■ EXCERPTED RECORDS:
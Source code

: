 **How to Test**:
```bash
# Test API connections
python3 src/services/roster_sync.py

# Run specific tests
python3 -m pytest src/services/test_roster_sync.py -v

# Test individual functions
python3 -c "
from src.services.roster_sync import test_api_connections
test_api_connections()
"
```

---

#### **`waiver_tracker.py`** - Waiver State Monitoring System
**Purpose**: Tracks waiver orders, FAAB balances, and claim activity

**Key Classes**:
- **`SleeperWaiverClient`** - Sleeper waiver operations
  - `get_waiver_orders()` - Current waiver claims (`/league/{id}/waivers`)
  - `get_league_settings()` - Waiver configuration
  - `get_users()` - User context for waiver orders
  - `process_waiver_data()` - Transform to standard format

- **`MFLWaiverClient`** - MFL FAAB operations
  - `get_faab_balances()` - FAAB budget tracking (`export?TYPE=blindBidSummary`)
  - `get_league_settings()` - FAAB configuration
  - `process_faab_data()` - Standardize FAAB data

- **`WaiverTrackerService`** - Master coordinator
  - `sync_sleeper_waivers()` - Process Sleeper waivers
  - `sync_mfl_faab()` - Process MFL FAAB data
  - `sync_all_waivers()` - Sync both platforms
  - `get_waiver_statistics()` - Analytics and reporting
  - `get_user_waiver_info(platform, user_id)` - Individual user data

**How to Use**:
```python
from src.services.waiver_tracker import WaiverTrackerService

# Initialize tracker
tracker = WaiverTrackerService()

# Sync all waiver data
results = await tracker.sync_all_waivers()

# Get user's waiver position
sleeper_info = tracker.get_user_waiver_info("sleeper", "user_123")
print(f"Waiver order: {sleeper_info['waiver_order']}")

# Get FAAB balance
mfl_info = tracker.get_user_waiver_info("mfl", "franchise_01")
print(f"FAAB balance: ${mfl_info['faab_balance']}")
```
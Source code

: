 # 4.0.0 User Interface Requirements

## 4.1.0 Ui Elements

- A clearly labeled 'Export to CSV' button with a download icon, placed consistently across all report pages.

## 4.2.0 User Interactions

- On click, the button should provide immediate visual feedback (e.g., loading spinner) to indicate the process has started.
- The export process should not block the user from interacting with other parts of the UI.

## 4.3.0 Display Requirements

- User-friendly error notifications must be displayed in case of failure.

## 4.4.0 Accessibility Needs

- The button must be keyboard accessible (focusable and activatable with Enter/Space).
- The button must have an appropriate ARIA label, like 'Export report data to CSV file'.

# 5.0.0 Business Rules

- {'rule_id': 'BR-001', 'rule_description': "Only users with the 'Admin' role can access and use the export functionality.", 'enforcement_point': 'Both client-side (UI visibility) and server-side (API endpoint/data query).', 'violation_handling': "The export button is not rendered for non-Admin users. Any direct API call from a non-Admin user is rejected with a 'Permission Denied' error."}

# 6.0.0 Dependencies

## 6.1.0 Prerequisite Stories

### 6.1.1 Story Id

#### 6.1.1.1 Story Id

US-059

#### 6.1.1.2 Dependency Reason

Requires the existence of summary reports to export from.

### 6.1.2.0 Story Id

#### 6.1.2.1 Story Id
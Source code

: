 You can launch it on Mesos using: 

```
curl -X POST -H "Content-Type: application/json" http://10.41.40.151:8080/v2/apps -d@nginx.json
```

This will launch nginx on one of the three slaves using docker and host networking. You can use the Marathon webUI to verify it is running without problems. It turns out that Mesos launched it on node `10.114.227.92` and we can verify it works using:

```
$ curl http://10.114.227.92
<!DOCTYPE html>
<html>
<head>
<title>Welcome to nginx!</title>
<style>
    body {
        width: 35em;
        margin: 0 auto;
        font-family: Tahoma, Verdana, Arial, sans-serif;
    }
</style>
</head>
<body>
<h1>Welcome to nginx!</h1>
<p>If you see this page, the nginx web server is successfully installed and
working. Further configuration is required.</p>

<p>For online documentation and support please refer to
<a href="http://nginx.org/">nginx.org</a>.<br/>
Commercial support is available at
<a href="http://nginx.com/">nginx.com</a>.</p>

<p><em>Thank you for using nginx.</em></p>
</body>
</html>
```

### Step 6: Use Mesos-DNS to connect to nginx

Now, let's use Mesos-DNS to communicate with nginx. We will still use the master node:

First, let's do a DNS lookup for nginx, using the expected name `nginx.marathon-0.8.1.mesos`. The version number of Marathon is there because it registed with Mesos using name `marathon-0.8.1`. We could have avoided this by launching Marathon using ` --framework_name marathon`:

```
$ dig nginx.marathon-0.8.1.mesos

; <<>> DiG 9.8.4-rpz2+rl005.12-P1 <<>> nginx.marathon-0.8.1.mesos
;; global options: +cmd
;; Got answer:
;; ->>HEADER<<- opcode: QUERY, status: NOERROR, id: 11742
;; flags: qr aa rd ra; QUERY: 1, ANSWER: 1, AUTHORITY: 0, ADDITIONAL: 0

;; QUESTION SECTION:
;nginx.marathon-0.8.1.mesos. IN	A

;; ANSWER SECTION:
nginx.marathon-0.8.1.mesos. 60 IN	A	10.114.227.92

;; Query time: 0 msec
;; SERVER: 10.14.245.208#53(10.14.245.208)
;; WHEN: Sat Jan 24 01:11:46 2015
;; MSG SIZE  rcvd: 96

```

■ TASK INSTRUCTIONS:
Restate word for word only the lines above from the line containing "users with the" to the line containing "Now, let's use", both of them included.

■ ANSWER BOX:
- {'rule_id': 'BR-001', 'rule_description': "Only users with the 'Admin' role can access and use the export functionality.", 'enforcement_point': 'Both client-side (UI visibility) and server-side (API endpoint/data query).', 'violation_handling': "The export button is not rendered for non-Admin users. Any direct API call from a non-Admin user is rejected with a 'Permission Denied' error."}

# 6.0.0 Dependencies

## 6.1.0 Prerequisite Stories

### 6.1.1 Story Id

#### 6.1.1.1 Story Id

US-059

#### 6.1.1.2 Dependency Reason

Requires the existence of summary reports to export from.

### 6.1.2.0 Story Id

#### 6.1.2.1 Story Id
Source code

: You can launch it on Mesos using: 

```
curl -X POST -H "Content-Type: application/json" http://10.41.40.151:8080/v2/apps -d@nginx.json
```

This will launch nginx on one of the three slaves using docker and host networking. You can use the Marathon webUI to verify it is running without problems. It turns out that Mesos launched it on node `10.114.227.92` and we can verify it works using:

```
$ curl http://10.114.227.92
<!DOCTYPE html>
<html>
<head>
<title>Welcome to nginx!</title>
<style>
    body {
        width: 35em;
        margin: 0 auto;
        font-family: Tahoma, Verdana, Arial, sans-serif;
    }
</style>
</head>
<body>
<h1>Welcome to nginx!</h1>
<p>If you see this page, the nginx web server is successfully installed and
working. Further configuration is required.</p>

<p>For online documentation and support please refer to
<a href="http://nginx.org/">nginx.org</a>.<br/>
Commercial support is available at
<a href="http://nginx.com/">nginx.com</a>.</p>

<p><em>Thank you for using nginx.</em></p>
</body>
</html>
```

### Step 6: Use Mesos-DNS to connect to nginx

Now, let's use Mesos-DNS to communicate with nginx. We will still use the master node:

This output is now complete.